# What the task requires:
Beginning with the line below that contains "01:00:54 UTC 2025" and ending with the line that contains "Thu May 29 01:05:26 UTC 2025", copy every line exactly. Copy nothing else.

# Excerpted records:
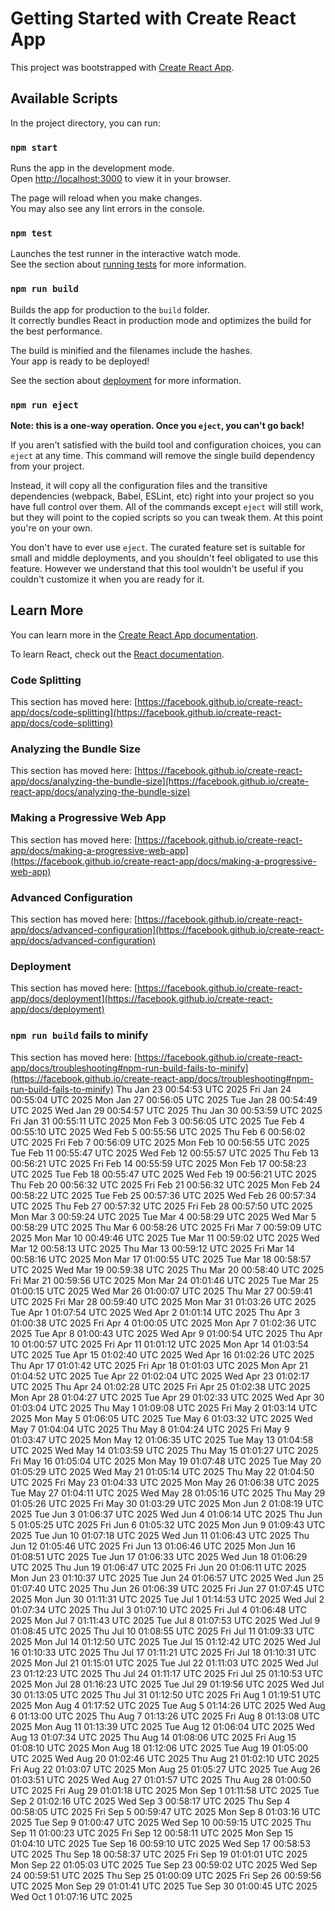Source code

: # Getting Started with Create React App

This project was bootstrapped with [Create React App](https://github.com/facebook/create-react-app).

## Available Scripts

In the project directory, you can run:

### `npm start`

Runs the app in the development mode.\
Open [http://localhost:3000](http://localhost:3000) to view it in your browser.

The page will reload when you make changes.\
You may also see any lint errors in the console.

### `npm test`

Launches the test runner in the interactive watch mode.\
See the section about [running tests](https://facebook.github.io/create-react-app/docs/running-tests) for more information.

### `npm run build`

Builds the app for production to the `build` folder.\
It correctly bundles React in production mode and optimizes the build for the best performance.

The build is minified and the filenames include the hashes.\
Your app is ready to be deployed!

See the section about [deployment](https://facebook.github.io/create-react-app/docs/deployment) for more information.

### `npm run eject`

**Note: this is a one-way operation. Once you `eject`, you can't go back!**

If you aren't satisfied with the build tool and configuration choices, you can `eject` at any time. This command will remove the single build dependency from your project.

Instead, it will copy all the configuration files and the transitive dependencies (webpack, Babel, ESLint, etc) right into your project so you have full control over them. All of the commands except `eject` will still work, but they will point to the copied scripts so you can tweak them. At this point you're on your own.

You don't have to ever use `eject`. The curated feature set is suitable for small and middle deployments, and you shouldn't feel obligated to use this feature. However we understand that this tool wouldn't be useful if you couldn't customize it when you are ready for it.

## Learn More

You can learn more in the [Create React App documentation](https://facebook.github.io/create-react-app/docs/getting-started).

To learn React, check out the [React documentation](https://reactjs.org/).

### Code Splitting

This section has moved here: [https://facebook.github.io/create-react-app/docs/code-splitting](https://facebook.github.io/create-react-app/docs/code-splitting)

### Analyzing the Bundle Size

This section has moved here: [https://facebook.github.io/create-react-app/docs/analyzing-the-bundle-size](https://facebook.github.io/create-react-app/docs/analyzing-the-bundle-size)

### Making a Progressive Web App

This section has moved here: [https://facebook.github.io/create-react-app/docs/making-a-progressive-web-app](https://facebook.github.io/create-react-app/docs/making-a-progressive-web-app)

### Advanced Configuration

This section has moved here: [https://facebook.github.io/create-react-app/docs/advanced-configuration](https://facebook.github.io/create-react-app/docs/advanced-configuration)

### Deployment

This section has moved here: [https://facebook.github.io/create-react-app/docs/deployment](https://facebook.github.io/create-react-app/docs/deployment)

### `npm run build` fails to minify

This section has moved here: [https://facebook.github.io/create-react-app/docs/troubleshooting#npm-run-build-fails-to-minify](https://facebook.github.io/create-react-app/docs/troubleshooting#npm-run-build-fails-to-minify)
Thu Jan 23 00:54:53 UTC 2025
Fri Jan 24 00:55:04 UTC 2025
Mon Jan 27 00:56:05 UTC 2025
Tue Jan 28 00:54:49 UTC 2025
Wed Jan 29 00:54:57 UTC 2025
Thu Jan 30 00:53:59 UTC 2025
Fri Jan 31 00:55:11 UTC 2025
Mon Feb  3 00:56:05 UTC 2025
Tue Feb  4 00:55:10 UTC 2025
Wed Feb  5 00:55:56 UTC 2025
Thu Feb  6 00:56:02 UTC 2025
Fri Feb  7 00:56:09 UTC 2025
Mon Feb 10 00:56:55 UTC 2025
Tue Feb 11 00:55:47 UTC 2025
Wed Feb 12 00:55:57 UTC 2025
Thu Feb 13 00:56:21 UTC 2025
Fri Feb 14 00:55:59 UTC 2025
Mon Feb 17 00:58:23 UTC 2025
Tue Feb 18 00:55:47 UTC 2025
Wed Feb 19 00:56:21 UTC 2025
Thu Feb 20 00:56:32 UTC 2025
Fri Feb 21 00:56:32 UTC 2025
Mon Feb 24 00:58:22 UTC 2025
Tue Feb 25 00:57:36 UTC 2025
Wed Feb 26 00:57:34 UTC 2025
Thu Feb 27 00:57:32 UTC 2025
Fri Feb 28 00:57:50 UTC 2025
Mon Mar  3 00:59:24 UTC 2025
Tue Mar  4 00:58:29 UTC 2025
Wed Mar  5 00:58:29 UTC 2025
Thu Mar  6 00:58:26 UTC 2025
Fri Mar  7 00:59:09 UTC 2025
Mon Mar 10 00:49:46 UTC 2025
Tue Mar 11 00:59:02 UTC 2025
Wed Mar 12 00:58:13 UTC 2025
Thu Mar 13 00:59:12 UTC 2025
Fri Mar 14 00:58:16 UTC 2025
Mon Mar 17 01:00:55 UTC 2025
Tue Mar 18 00:58:57 UTC 2025
Wed Mar 19 00:59:38 UTC 2025
Thu Mar 20 00:58:40 UTC 2025
Fri Mar 21 00:59:56 UTC 2025
Mon Mar 24 01:01:46 UTC 2025
Tue Mar 25 01:00:15 UTC 2025
Wed Mar 26 01:00:07 UTC 2025
Thu Mar 27 00:59:41 UTC 2025
Fri Mar 28 00:59:40 UTC 2025
Mon Mar 31 01:03:26 UTC 2025
Tue Apr  1 01:07:54 UTC 2025
Wed Apr  2 01:01:14 UTC 2025
Thu Apr  3 01:00:38 UTC 2025
Fri Apr  4 01:00:05 UTC 2025
Mon Apr  7 01:02:36 UTC 2025
Tue Apr  8 01:00:43 UTC 2025
Wed Apr  9 01:00:54 UTC 2025
Thu Apr 10 01:00:57 UTC 2025
Fri Apr 11 01:01:12 UTC 2025
Mon Apr 14 01:03:54 UTC 2025
Tue Apr 15 01:02:40 UTC 2025
Wed Apr 16 01:02:26 UTC 2025
Thu Apr 17 01:01:42 UTC 2025
Fri Apr 18 01:01:03 UTC 2025
Mon Apr 21 01:04:52 UTC 2025
Tue Apr 22 01:02:04 UTC 2025
Wed Apr 23 01:02:17 UTC 2025
Thu Apr 24 01:02:28 UTC 2025
Fri Apr 25 01:02:38 UTC 2025
Mon Apr 28 01:04:27 UTC 2025
Tue Apr 29 01:02:33 UTC 2025
Wed Apr 30 01:03:04 UTC 2025
Thu May  1 01:09:08 UTC 2025
Fri May  2 01:03:14 UTC 2025
Mon May  5 01:06:05 UTC 2025
Tue May  6 01:03:32 UTC 2025
Wed May  7 01:04:04 UTC 2025
Thu May  8 01:04:24 UTC 2025
Fri May  9 01:03:47 UTC 2025
Mon May 12 01:06:35 UTC 2025
Tue May 13 01:04:58 UTC 2025
Wed May 14 01:03:59 UTC 2025
Thu May 15 01:01:27 UTC 2025
Fri May 16 01:05:04 UTC 2025
Mon May 19 01:07:48 UTC 2025
Tue May 20 01:05:29 UTC 2025
Wed May 21 01:05:14 UTC 2025
Thu May 22 01:04:50 UTC 2025
Fri May 23 01:04:33 UTC 2025
Mon May 26 01:06:38 UTC 2025
Tue May 27 01:04:11 UTC 2025
Wed May 28 01:05:16 UTC 2025
Thu May 29 01:05:26 UTC 2025
Fri May 30 01:03:29 UTC 2025
Mon Jun  2 01:08:19 UTC 2025
Tue Jun  3 01:06:37 UTC 2025
Wed Jun  4 01:06:14 UTC 2025
Thu Jun  5 01:05:25 UTC 2025
Fri Jun  6 01:05:32 UTC 2025
Mon Jun  9 01:09:43 UTC 2025
Tue Jun 10 01:07:18 UTC 2025
Wed Jun 11 01:06:43 UTC 2025
Thu Jun 12 01:05:46 UTC 2025
Fri Jun 13 01:06:46 UTC 2025
Mon Jun 16 01:08:51 UTC 2025
Tue Jun 17 01:06:33 UTC 2025
Wed Jun 18 01:06:29 UTC 2025
Thu Jun 19 01:06:47 UTC 2025
Fri Jun 20 01:06:11 UTC 2025
Mon Jun 23 01:10:37 UTC 2025
Tue Jun 24 01:06:57 UTC 2025
Wed Jun 25 01:07:40 UTC 2025
Thu Jun 26 01:06:39 UTC 2025
Fri Jun 27 01:07:45 UTC 2025
Mon Jun 30 01:11:31 UTC 2025
Tue Jul  1 01:14:53 UTC 2025
Wed Jul  2 01:07:34 UTC 2025
Thu Jul  3 01:07:10 UTC 2025
Fri Jul  4 01:06:48 UTC 2025
Mon Jul  7 01:11:43 UTC 2025
Tue Jul  8 01:07:53 UTC 2025
Wed Jul  9 01:08:45 UTC 2025
Thu Jul 10 01:08:55 UTC 2025
Fri Jul 11 01:09:33 UTC 2025
Mon Jul 14 01:12:50 UTC 2025
Tue Jul 15 01:12:42 UTC 2025
Wed Jul 16 01:10:33 UTC 2025
Thu Jul 17 01:11:21 UTC 2025
Fri Jul 18 01:10:31 UTC 2025
Mon Jul 21 01:15:01 UTC 2025
Tue Jul 22 01:11:03 UTC 2025
Wed Jul 23 01:12:23 UTC 2025
Thu Jul 24 01:11:17 UTC 2025
Fri Jul 25 01:10:53 UTC 2025
Mon Jul 28 01:16:23 UTC 2025
Tue Jul 29 01:19:56 UTC 2025
Wed Jul 30 01:13:05 UTC 2025
Thu Jul 31 01:12:50 UTC 2025
Fri Aug  1 01:19:51 UTC 2025
Mon Aug  4 01:17:52 UTC 2025
Tue Aug  5 01:14:26 UTC 2025
Wed Aug  6 01:13:00 UTC 2025
Thu Aug  7 01:13:26 UTC 2025
Fri Aug  8 01:13:08 UTC 2025
Mon Aug 11 01:13:39 UTC 2025
Tue Aug 12 01:06:04 UTC 2025
Wed Aug 13 01:07:34 UTC 2025
Thu Aug 14 01:08:06 UTC 2025
Fri Aug 15 01:08:10 UTC 2025
Mon Aug 18 01:12:06 UTC 2025
Tue Aug 19 01:05:00 UTC 2025
Wed Aug 20 01:02:46 UTC 2025
Thu Aug 21 01:02:10 UTC 2025
Fri Aug 22 01:03:07 UTC 2025
Mon Aug 25 01:05:27 UTC 2025
Tue Aug 26 01:03:51 UTC 2025
Wed Aug 27 01:01:57 UTC 2025
Thu Aug 28 01:00:50 UTC 2025
Fri Aug 29 01:01:18 UTC 2025
Mon Sep  1 01:11:58 UTC 2025
Tue Sep  2 01:02:16 UTC 2025
Wed Sep  3 00:58:17 UTC 2025
Thu Sep  4 00:58:05 UTC 2025
Fri Sep  5 00:59:47 UTC 2025
Mon Sep  8 01:03:16 UTC 2025
Tue Sep  9 01:00:47 UTC 2025
Wed Sep 10 00:59:15 UTC 2025
Thu Sep 11 01:00:23 UTC 2025
Fri Sep 12 00:58:11 UTC 2025
Mon Sep 15 01:04:10 UTC 2025
Tue Sep 16 00:59:10 UTC 2025
Wed Sep 17 00:58:53 UTC 2025
Thu Sep 18 00:58:37 UTC 2025
Fri Sep 19 01:01:01 UTC 2025
Mon Sep 22 01:05:03 UTC 2025
Tue Sep 23 00:59:02 UTC 2025
Wed Sep 24 00:59:51 UTC 2025
Thu Sep 25 01:00:09 UTC 2025
Fri Sep 26 00:59:56 UTC 2025
Mon Sep 29 01:01:41 UTC 2025
Tue Sep 30 01:00:45 UTC 2025
Wed Oct  1 01:07:16 UTC 2025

# Exercise answer:
Wed Apr  9 01:00:54 UTC 2025
Thu Apr 10 01:00:57 UTC 2025
Fri Apr 11 01:01:12 UTC 2025
Mon Apr 14 01:03:54 UTC 2025
Tue Apr 15 01:02:40 UTC 2025
Wed Apr 16 01:02:26 UTC 2025
Thu Apr 17 01:01:42 UTC 2025
Fri Apr 18 01:01:03 UTC 2025
Mon Apr 21 01:04:52 UTC 2025
Tue Apr 22 01:02:04 UTC 2025
Wed Apr 23 01:02:17 UTC 2025
Thu Apr 24 01:02:28 UTC 2025
Fri Apr 25 01:02:38 UTC 2025
Mon Apr 28 01:04:27 UTC 2025
Tue Apr 29 01:02:33 UTC 2025
Wed Apr 30 01:03:04 UTC 2025
Thu May  1 01:09:08 UTC 2025
Fri May  2 01:03:14 UTC 2025
Mon May  5 01:06:05 UTC 2025
Tue May  6 01:03:32 UTC 2025
Wed May  7 01:04:04 UTC 2025
Thu May  8 01:04:24 UTC 2025
Fri May  9 01:03:47 UTC 2025
Mon May 12 01:06:35 UTC 2025
Tue May 13 01:04:58 UTC 2025
Wed May 14 01:03:59 UTC 2025
Thu May 15 01:01:27 UTC 2025
Fri May 16 01:05:04 UTC 2025
Mon May 19 01:07:48 UTC 2025
Tue May 20 01:05:29 UTC 2025
Wed May 21 01:05:14 UTC 2025
Thu May 22 01:04:50 UTC 2025
Fri May 23 01:04:33 UTC 2025
Mon May 26 01:06:38 UTC 2025
Tue May 27 01:04:11 UTC 2025
Wed May 28 01:05:16 UTC 2025
Thu May 29 01:05:26 UTC 2025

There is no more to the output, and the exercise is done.